よってfoldl f e xs = foldr (flip f) e (reverse xs)
も任意の有限リストxs
で成り立つ。
第二部
任意の有限リストxs
について、以下の等式が成り立つことを証明せよ:
foldl (@) e xs = foldr (<>) e xs
ただし以下の条件が成り立つ:
(x <> y) @ z = x <> (y @ z) e @ x = x <> e
帰納法で証明する。
case [] 左辺
foldl (@) e [] = {foldlの定義} e
case [] 右辺
foldr (<>) e [] = {foldrの定義} e
case []証明完了(ほぼ自明)。
case x:xs 左辺
foldl (@) e (x:xs) = {foldlの定義} foldl (@) (e @ x) xs = {e @ x = x <> e} foldl (@) (x <> e) xs = {to be proven} x <> (foldl (@) e xs) = {induction} x <> (foldr (<>) e xs)
case x:xs 右辺
foldr (<>) e (x:xs) = {foldrの定義} x <> (foldr (<>) e xs)

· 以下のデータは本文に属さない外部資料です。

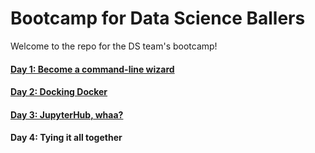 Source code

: # Bootcamp for Data Science Ballers

Welcome to the repo for the DS team's bootcamp!

#### [Day 1: Become a command-line wizard][day1]
#### [Day 2: Docking Docker][day2]
#### [Day 3: JupyterHub, whaa?][day3]
#### Day 4: Tying it all together


[day1]: day1.md
[day2]: day2.md
[day3]: day3.md
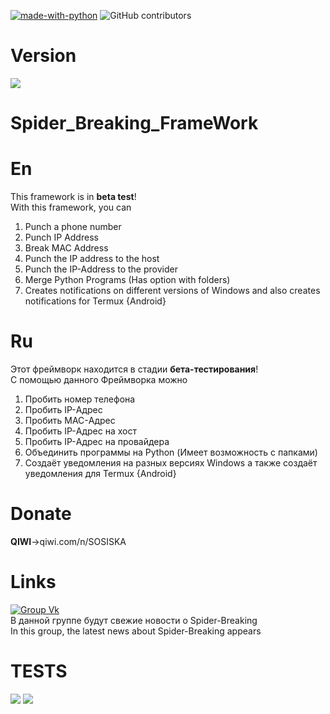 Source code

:[![made-with-python](https://img.shields.io/badge/Made%20with-Python-1f425f.svg)](https://www.python.org/)
![GitHub contributors](https://img.shields.io/badge/GitHub%20Contributors-1-blue)

# Version
![](https://img.shields.io/badge/Version-1.0-yellowgreen)

# Spider_Breaking_FrameWork
# En
This framework is in <b>beta test</b>!<br>
With this framework, you can<br>
1) Punch a phone number<br>
2) Punch IP Address<br>
3) Break MAC Address<br>
4) Punch the IP address to the host<br>
5) Punch the IP-Address to the provider<br>
6) Merge Python Programs (Has option with folders)
7) Creates notifications on different versions of Windows and also creates notifications for Termux {Android}<br>
# Ru
Этот фреймворк находится в стадии <b>бета-тестирования</b>!<br>
С помощью данного Фреймворка можно<br>
1) Пробить номер телефона<br>
2) Пробить IP-Адрес<br>
3) Пробить MAC-Адрес<br>
4) Пробить IP-Адрес на хост<br>
5) Пробить IP-Адрес на провайдера<br> 
6) Объединить программы на Python (Имеет возможность с папками)<br>
7) Создаёт уведомления на разных версиях Windows а также создаёт уведомления для Termux {Android}<br>
# Donate
<b>QIWI</b>->qiwi.com/n/SOSISKA<br>
# Links
[![Group Vk](https://img.shields.io/badge/Group-VK-blue)](https://vk.com/spider_breaking)<br>
В данной группе будут свежие новости о Spider-Breaking<br>
In this group, the latest news about Spider-Breaking appears<br>

# TESTS
![](https://img.shields.io/badge/Failed-2-red) ![](https://img.shields.io/badge/Passed-30-green)
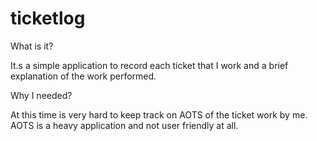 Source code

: # ticketlog
What is it?

It.s a simple application to record each ticket that I work and a brief explanation of the work performed.

Why I needed?

At this time is very hard to keep track on AOTS of the ticket work by me. AOTS is a heavy application and not user friendly at all.


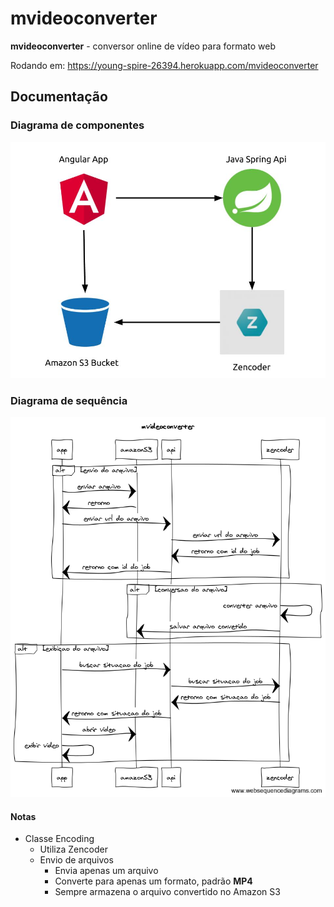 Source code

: # mvideoconverter

**mvideoconverter** - conversor online de vídeo para formato web

Rodando em: https://young-spire-26394.herokuapp.com/mvideoconverter

## Documentação

### Diagrama de componentes

![Componentes](/docs/componentes.jpg)

### Diagrama de sequência

![Sequência](/docs/sequencia.png)

#### Notas
* Classe Encoding 
	* Utiliza Zencoder
	* Envio de arquivos
		* Envia apenas um arquivo
		* Converte para apenas um formato, padrão **MP4**
		* Sempre armazena o arquivo convertido no Amazon S3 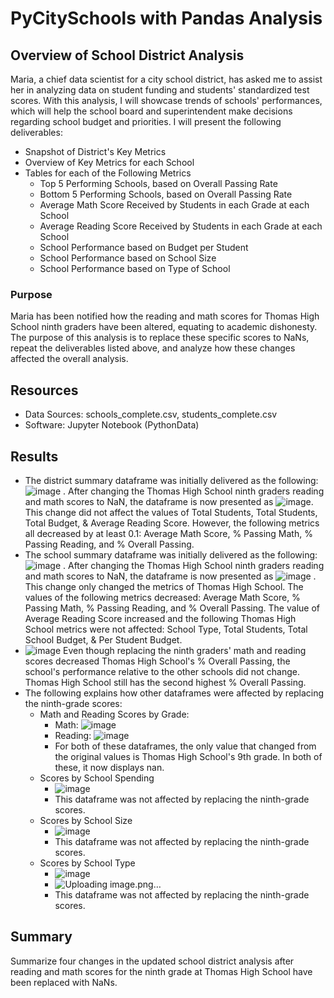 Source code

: # PyCitySchools with Pandas Analysis
## Overview of School District Analysis
Maria, a chief data scientist for a city school district, has asked me to assist her in analyzing data on student funding and students' standardized test scores. With this analysis, I will showcase trends of schools' performances, which will help the school board and superintendent make decisions regarding school budget and priorities. I will present the following deliverables:
  * Snapshot of District's Key Metrics
  * Overview of Key Metrics for each School
  * Tables for each of the Following Metrics
      * Top 5 Performing Schools, based on Overall Passing Rate
      * Bottom 5 Performing Schools, based on Overall Passing Rate
      * Average Math Score Received by Students in each Grade at each School 
      * Average Reading Score Received by Students in each Grade at each School 
      * School Performance based on Budget per Student
      * School Performance based on School Size
      * School Performance based on Type of School  
### Purpose
Maria has been notified how the reading and math scores for Thomas High School ninth graders have been altered, equating to academic dishonesty. The purpose of this analysis is to replace these specific scores to NaNs, repeat the deliverables listed above, and analyze how these changes affected the overall analysis. 
## Resources
* Data Sources: schools_complete.csv, students_complete.csv
* Software: Jupyter Notebook (PythonData)
## Results
* The district summary dataframe was initially delivered as the following:![image](https://user-images.githubusercontent.com/107401667/200098034-6445989a-5d96-4fc9-9811-6e592c747aa1.png) . After changing the Thomas High School ninth graders reading and math scores to NaN, the dataframe is now presented as ![image](https://user-images.githubusercontent.com/107401667/200064032-98c407f7-96c6-4d98-bb08-b6a96c8fe310.png). This change did not affect the values of Total Students, Total Students, Total Budget, & Average Reading Score. However, the following metrics all decreased by at least 0.1: Average Math Score, % Passing Math, % Passing Reading, and % Overall Passing. 
* The school summary dataframe was initially delivered as the following: ![image](https://user-images.githubusercontent.com/107401667/200098107-83d5c2a1-c769-45f8-806f-3f1124bf4765.png) . After changing the Thomas High School ninth graders reading and math scores to NaN, the dataframe is now presented as ![image](https://user-images.githubusercontent.com/107401667/200129015-5d94a48c-8e66-457a-bdea-3578eea87ab2.png) . This change only changed the metrics of Thomas High School. The values of the following metrics decreased: Average Math Score, % Passing Math, % Passing Reading, and % Overall Passing. The value of Average Reading Score increased and the following Thomas High School metrics were not affected: School Type, Total Students, Total School Budget, & Per Student Budget.
*  ![image](https://user-images.githubusercontent.com/107401667/200129303-c0515373-bc47-4429-bcb9-562f9e2ddde9.png) Even though replacing the ninth graders' math and reading scores decreased Thomas High School's % Overall Passing, the school's performance relative to the other schools did not change. Thomas High School still has the second highest % Overall Passing.
* The following explains how other dataframes were affected by replacing the ninth-grade scores:
     * Math and Reading Scores by Grade:
          * Math: ![image](https://user-images.githubusercontent.com/107401667/200135277-9ed77d29-b2b6-455e-a154-3635a81d9d02.png)
          * Reading: ![image](https://user-images.githubusercontent.com/107401667/200135229-ff8dd62e-3f8d-4747-ae1d-33f6225b4074.png)
          * For both of these dataframes, the only value that changed from the original values is Thomas High School's 9th grade. In both of these, it now displays nan.
     * Scores by School Spending
          * ![image](https://user-images.githubusercontent.com/107401667/200136980-a4ccfab6-db37-4b72-a7c8-958a13ec4657.png) 
          * This dataframe was not affected by replacing the ninth-grade scores.
     * Scores by School Size
          * ![image](https://user-images.githubusercontent.com/107401667/200137055-2189e7a4-a92e-4487-bbbd-d82501213c81.png)
          * This dataframe was not affected by replacing the ninth-grade scores.
     * Scores by School Type
          * ![image](https://user-images.githubusercontent.com/107401667/200137099-da74aeff-a124-486c-ad60-04361eca70e4.png)
          * ![Uploading image.png…]()
          * This dataframe was not affected by replacing the ninth-grade scores.
## Summary
Summarize four changes in the updated school district analysis after reading and math scores for the ninth grade at Thomas High School have been replaced with NaNs.
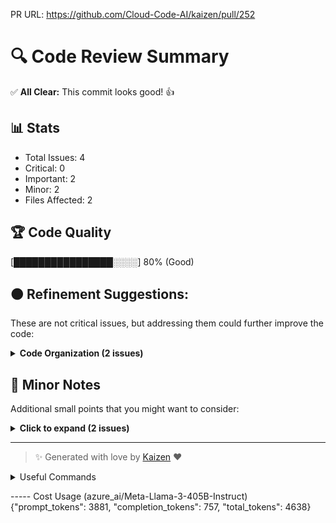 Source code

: PR URL: https://github.com/Cloud-Code-AI/kaizen/pull/252

# 🔍 Code Review Summary

✅ **All Clear:** This commit looks good! 👍

## 📊 Stats
- Total Issues: 4
- Critical: 0
- Important: 2
- Minor: 2
- Files Affected: 2
## 🏆 Code Quality
[████████████████░░░░] 80% (Good)

## 🟠 Refinement Suggestions:
These are not critical issues, but addressing them could further improve the code:

<details>
<summary><strong>Code Organization (2 issues)</strong></summary>

### 1. The `WorkSummaryGenerator` class has multiple responsibilities, including generating work summaries, Twitter posts, and LinkedIn posts. Consider breaking this down into separate classes or functions for better organization and maintainability.
📁 **File:** `kaizen/reviewer/work_summarizer.py:0`
⚖️ **Severity:** 6/10
🔍 **Description:** Separation of Concerns (SoC) principle
💡 **Solution:** Refactor the `WorkSummaryGenerator` class into separate classes or functions for each responsibility.

### 2. The `generate_twitter_post` and `generate_linkedin_post` methods do not handle potential errors that may occur during the generation process. Consider adding try-except blocks to handle and log any exceptions.
📁 **File:** `kaizen/reviewer/work_summarizer.py:58`
⚖️ **Severity:** 7/10
🔍 **Description:** Error handling and logging
💡 **Solution:** Add try-except blocks to handle and log any exceptions during the generation process.

</details>

## 📝 Minor Notes
Additional small points that you might want to consider:

<details>
<summary><strong>Click to expand (2 issues)</strong></summary>

<details>
<summary><strong>Code Style (2 issues)</strong></summary>

### 1. The `kaizen/llms/prompts/code_review_prompts.py` file has inconsistent indentation. Consider using a consistent number of spaces for indentation throughout the file.
📁 **File:** `kaizen/llms/prompts/code_review_prompts.py:0`
⚖️ **Severity:** 4/10
🔍 **Description:** Code style and readability
💡 **Solution:** Use a consistent number of spaces for indentation throughout the file.

### 2. The `generate_twitter_post` and `generate_linkedin_post` methods have similar code structures. Consider extracting a common method to avoid code duplication.
📁 **File:** `kaizen/reviewer/work_summarizer.py:58`
⚖️ **Severity:** 5/10
🔍 **Description:** Don't Repeat Yourself (DRY) principle
💡 **Solution:** Extract a common method to avoid code duplication.

</details>

</details>

---

> ✨ Generated with love by [Kaizen](https://cloudcode.ai) ❤️

<details>
<summary>Useful Commands</summary>

- **Feedback:** Reply with `!feedback [your message]`
- **Ask PR:** Reply with `!ask-pr [your question]`
- **Review:** Reply with `!review`
- **Explain:** Reply with `!explain [issue number]` for more details on a specific issue
- **Ignore:** Reply with `!ignore [issue number]` to mark an issue as false positive
- **Update Tests:** Reply with `!unittest` to create a PR with test changes
</details>


----- Cost Usage (azure_ai/Meta-Llama-3-405B-Instruct)
{"prompt_tokens": 3881, "completion_tokens": 757, "total_tokens": 4638} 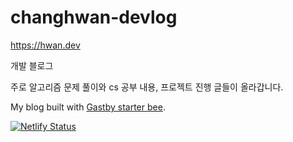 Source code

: # changhwan-devlog
https://hwan.dev

개발 블로그


주로 알고리즘 문제 풀이와 cs 공부 내용, 프로젝트 진행 글들이 올라갑니다. 


My blog built with [Gastby starter bee](https://github.com/JaeYeopHan/gatsby-starter-bee).

[![Netlify Status](https://api.netlify.com/api/v1/badges/8fc0562f-201e-43b8-b806-2940de5b2d49/deploy-status)](https://app.netlify.com/sites/changhwan-devlog/deploys)
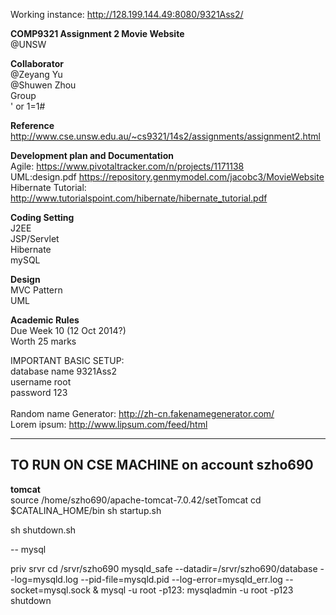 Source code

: Working instance: http://128.199.144.49:8080/9321Ass2/


<b>COMP9321 Assignment 2 Movie Website</b><br>
@UNSW

<b>Collaborator</b><br>
  @Zeyang Yu<br>
  @Shuwen Zhou<br>
Group<br>
  ' or 1=1#<br>

<b>Reference</b><br>
  http://www.cse.unsw.edu.au/~cs9321/14s2/assignments/assignment2.html

<b>Development plan and Documentation</b><br> 
  Agile: https://www.pivotaltracker.com/n/projects/1171138<br>
  UML:design.pdf https://repository.genmymodel.com/jacobc3/MovieWebsite<br>
  Hibernate Tutorial: http://www.tutorialspoint.com/hibernate/hibernate_tutorial.pdf <br>

<b>Coding Setting</b><br>
  J2EE<br>
  JSP/Servlet<br>
  Hibernate<br>
  mySQL<br>
  
<b>Design</b><br>
  MVC Pattern<br>
  UML<br>
  
<b>Academic Rules</b><br>
  Due Week 10 (12 Oct 2014?)<br>
  Worth 25 marks<br>
  
  
 IMPORTANT BASIC SETUP:<br>
 database name 9321Ass2<br>
 username root<br>
 password 123<br>
<br>
Random name Generator: http://zh-cn.fakenamegenerator.com/<br>
Lorem ipsum: http://www.lipsum.com/feed/html <br>


------------------------------------
TO RUN ON CSE MACHINE on account szho690
-----
<b>tomcat</b><br>
source /home/szho690/apache-tomcat-7.0.42/setTomcat
cd $CATALINA_HOME/bin
sh startup.sh

sh shutdown.sh

--
mysql

priv srvr
cd /srvr/szho690
mysqld_safe --datadir=/srvr/szho690/database --log=mysqld.log --pid-file=mysqld.pid --log-error=mysqld_err.log --socket=mysql.sock &
mysql -u root -p123:
mysqladmin -u root -p123 shutdown

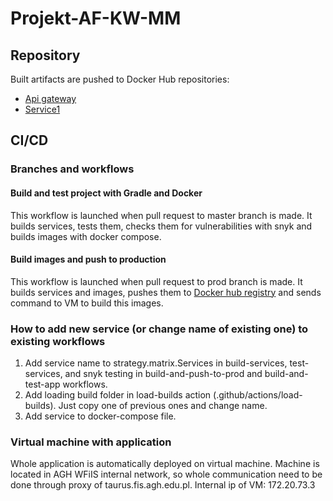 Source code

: # Projekt-AF-KW-MM

## Repository
Built artifacts are pushed to Docker Hub repositories:
- [Api gateway](https://hub.docker.com/r/kerdamon/api-gateway)
- [Service1](https://hub.docker.com/r/kerdamon/service1)

## CI/CD

### Branches and workflows

#### Build and test project with Gradle and Docker

This workflow is launched when pull request to master branch is made. It builds services, tests them, checks them for vulnerabilities with snyk and builds images with docker compose.

#### Build images and push to production

This workflow is launched when pull request to prod branch is made. It builds services and images, pushes them to [Docker hub registry](https://hub.docker.com/r/kerdamon) and sends command to VM to build this images.

### How to add new service (or change name of existing one) to existing workflows

1. Add service name to strategy.matrix.Services in build-services, test-services, and snyk testing in build-and-push-to-prod and build-and-test-app workflows.
2. Add loading build folder in load-builds action (.github/actions/load-builds). Just copy one of previous ones and change name.
3. Add service to docker-compose file.

### Virtual machine with application

Whole application is automatically deployed on virtual machine. Machine is located in AGH WFiIS internal network, so whole communication need to be done through proxy of taurus.fis.agh.edu.pl. 
Internal ip of VM: 172.20.73.3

Case x:xsはfoldl (@) (x <> e) xs = x <> (foldl (@) e xs)
が成り立つなら成り立つ。
foldl (@) (x <> e) xs = x <> (foldl (@) e xs)
の証明:
case [] 左辺
foldl (@) (x <> e) [] = {foldlの定義} x <> e
case [] 右辺
x <> (foldl (@) e []) = {foldlの定義} x <> e
case []証明完了。
case y:ys 左辺
foldl (@) (x <> e) (y:ys) = {foldlの定義} foldl (@) ((x <> e) @ y) ys = {(x <> y) @ z = x <> (y @ z)} foldl (@) (x <> (e @ y)) ys = {induction} x <> (foldl (@) (e @ y) ys)
case y:ys 右辺
x <> (foldl (@) e (y:ys)) = {foldlの定義} x <> (foldl (@) (e @ y) ys)
Case x:xs証明完了。
foldl (@) (x <> e) xs = x <> (foldl (@) e xs)
は成り立つ。
よってfoldl (@) e xs = foldr (<>) e xs
も成り立つ。
(ただ、この証明のこの部分はイマイチ自信がない・・・)
foldl (@) (x <> (e @ y)) ys = {induction} x <> (foldl (@) (e @ y) ys)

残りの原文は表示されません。